26      À cet égard, force est de constater que, aux points 19 à 22 de l’ordonnance attaquée, le Tribunal de la fonction publique n’a pas indiqué que le requérant n’avait pas introduit de demande en annulation ou que les montants demandés dans le cadre de la demande en indemnité ne visaient pas également l’indemnisation d’autres dommages. Il a toutefois considéré au point 22 de ladite ordonnance que le montant réclamé à titre de dommages et intérêts dans le cadre du troisième chef de conclusions correspondait à celui des dépens exposés dans le cadre de l’affaire T‑18/04, tels que demandés par le requérant dans ses notes du 22 septembre 2008 et du 8 avril 2009, ce que ce dernier ne conteste pas. Quant aux conclusions en annulation, le Tribunal de la fonction publique a considéré aux points 16 à 18 de l’ordonnance attaquée qu’elles ne pouvaient être appréciées de manière autonome par rapport aux conclusions en responsabilité, analyse dont la validité n’est pas remise en cause par le requérant. Par ailleurs, le fait qu’une demande en indemnité supplémentaire a été formulée dans le cadre du quatrième chef de conclusions du recours en première instance est sans pertinence, celle-ci ayant été examinée séparément aux points 24 à 26 de l’ordonnance attaquée. Dès lors, à la lumière de la requête en première instance, le Tribunal de la fonction publique n’a pas modifié l’objet du recours. Enfin, pour autant que le requérant invoque une « dénaturation des faits », il convient de relever qu’il n’a pas précisé les constations de fait qui seraient entachées d’une inexactitude matérielle, ni éléments de preuve qui auraient été dénaturés.

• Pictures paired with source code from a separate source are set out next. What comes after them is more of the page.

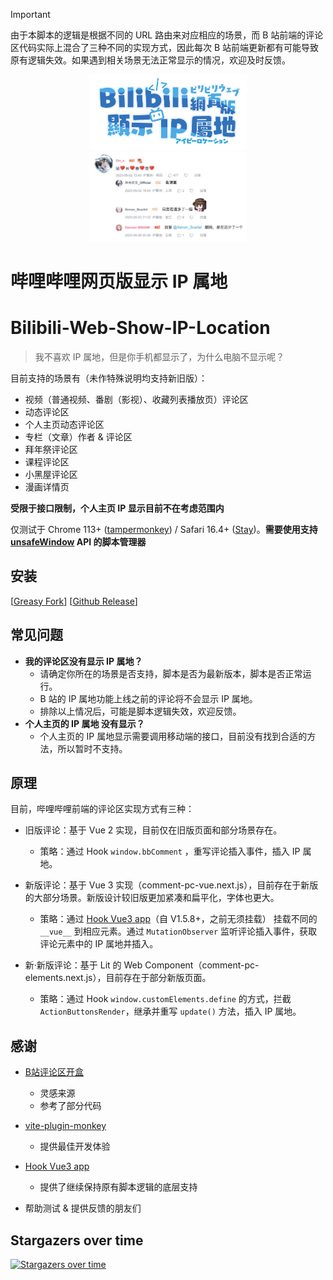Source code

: > [!IMPORTANT]
> 由于本脚本的逻辑是根据不同的 URL 路由来对应相应的场景，而 B 站前端的评论区代码实际上混合了三种不同的实现方式，因此每次 B 站前端更新都有可能导致原有逻辑失效。如果遇到相关场景无法正常显示的情况，欢迎及时反馈。

<p align="center">
    <img src="./assets/banner.svg" width = "50%">
    <img src="./assets/preview.png" width = "50%">
</p>

# 哔哩哔哩网页版显示 IP 属地
# Bilibili-Web-Show-IP-Location

> 我不喜欢 IP 属地，但是你手机都显示了，为什么电脑不显示呢？

目前支持的场景有（未作特殊说明均支持新旧版）：

- 视频（普通视频、番剧（影视）、收藏列表播放页）评论区
- 动态评论区
- 个人主页动态评论区
- 专栏（文章）作者 & 评论区
- 拜年祭评论区
- 课程评论区
- 小黑屋评论区
- 漫画详情页

 **受限于接口限制，个人主页 IP 显示目前不在考虑范围内**

仅测试于 Chrome 113+ ([tampermonkey](https://github.com/Tampermonkey/tampermonkey)) / Safari 16.4+ ([Stay](https://github.com/shenruisi/Stay))。**需要使用支持 [unsafeWindow](https://www.tampermonkey.net/documentation.php#api:unsafeWindow) API 的脚本管理器**

## 安装

[[Greasy Fork](https://greasyfork.org/zh-CN/scripts/466815)] [[Github Release](https://github.com/MaxChang3/Bilibili-Web-Show-IP-Location/releases/latest/download/bilibili-web-show-ip-location.user.js)]

## 常见问题

- **我的评论区没有显示 IP 属地？**
  - 请确定你所在的场景是否支持，脚本是否为最新版本，脚本是否正常运行。
  - B 站的 IP 属地功能上线之前的评论将不会显示 IP 属地。
  - 排除以上情况后，可能是脚本逻辑失效，欢迎反馈。
- **个人主页的 IP 属地 没有显示？**
  - 个人主页的 IP 属地显示需要调用移动端的接口，目前没有找到合适的方法，所以暂时不支持。

## 原理


目前，哔哩哔哩前端的评论区实现方式有三种：

- 旧版评论：基于 Vue 2 实现，目前仅在旧版页面和部分场景存在。
  - 策略：通过 Hook `window.bbComment` ，重写评论插入事件，插入 IP 属地。

- 新版评论：基于 Vue 3 实现（comment-pc-vue.next.js），目前存在于新版的大部分场景。新版设计较旧版更加紧凑和扁平化，字体也更大。
  - 策略：通过 [Hook Vue3 app](https://greasyfork.org/scripts/449444)（自 V1.5.8+，之前无须挂载） 挂载不同的 `__vue__` 到相应元素。通过 `MutationObserver` 监听评论插入事件，获取评论元素中的 IP 属地并插入。

- 新·新版评论：基于 Lit 的 Web Component（comment-pc-elements.next.js），目前存在于部分新版页面。
  - 策略：通过 Hook `window.customElements.define` 的方式，拦截 `ActionButtonsRender`，继承并重写 `update()` 方法，插入 IP 属地。

## 感谢

- [B站评论区开盒](https://greasyfork.org/zh-CN/scripts/448434)
  - 灵感来源
  - 参考了部分代码

- [vite-plugin-monkey](https://github.com/lisonge/vite-plugin-monkey)
  - 提供最佳开发体验

- [Hook Vue3 app](https://greasyfork.org/scripts/449444)
  - 提供了继续保持原有脚本逻辑的底层支持

- 帮助测试 & 提供反馈的朋友们

## Stargazers over time

[![Stargazers over time](https://starchart.cc/maxchang3/Bilibili-Web-Show-IP-Location.svg?variant=adaptive)](https://starchart.cc/maxchang3/Bilibili-Web-Show-IP-Location)
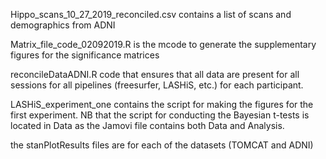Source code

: Hippo_scans_10_27_2019_reconciled.csv contains a list of scans and demographics from ADNI

Matrix_file_code_02092019.R is the mcode to generate the supplementary figures for the significance matrices

reconcileDataADNI.R code that ensures that all data are present for all sessions for all pipelines (freesurfer, LASHiS, etc.) for each participant.

LASHiS_experiment_one contains the script for making the figures for the first experiment. NB that the script for conducting the Bayesian t-tests is located in Data as the Jamovi file contains both Data and Analysis.

the stanPlotResults files are for each of the datasets (TOMCAT and ADNI)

27      En troisième lieu, dès lors que, comme indiqué ci-dessus, le troisième chef de conclusions du recours en première instance visait à ce que la Commission rembourse au requérant les dépens récupérables exposés dans l’affaire T‑18/04, le Tribunal de la fonction publique n’a pas commis d’erreur de droit en considérant que la demande en indemnité faisant l’objet de ce troisième chef de conclusions, même si elle était fondée sur l’article 236 CE et sur l’article 91 du statut, avait le même objet que celui d’une demande de taxation des dépens et, partant, en la rejetant comme irrecevable en faisant référence, au point 20 de l’ordonnance attaquée, au point 297 de l’arrêt du Tribunal du 11 juillet 2007, Schneider Electric/Commission (T‑351/03, Rec. p. II‑2237, partiellement annulé sur pourvoi par arrêt de la Cour du 16 juillet 2009, Commission/Schneider Electric, C‑440/07 P, Rec. p. I‑6413), selon lequel la procédure spécifique, prévue à l’article 92, paragraphe 1, du règlement de procédure du Tribunal, tendant à la taxation des dépens, est exclusive d’une revendication des mêmes sommes, ou de sommes exposées aux mêmes fins, dans le cadre d’une action mettant en cause la responsabilité non contractuelle de l’Union.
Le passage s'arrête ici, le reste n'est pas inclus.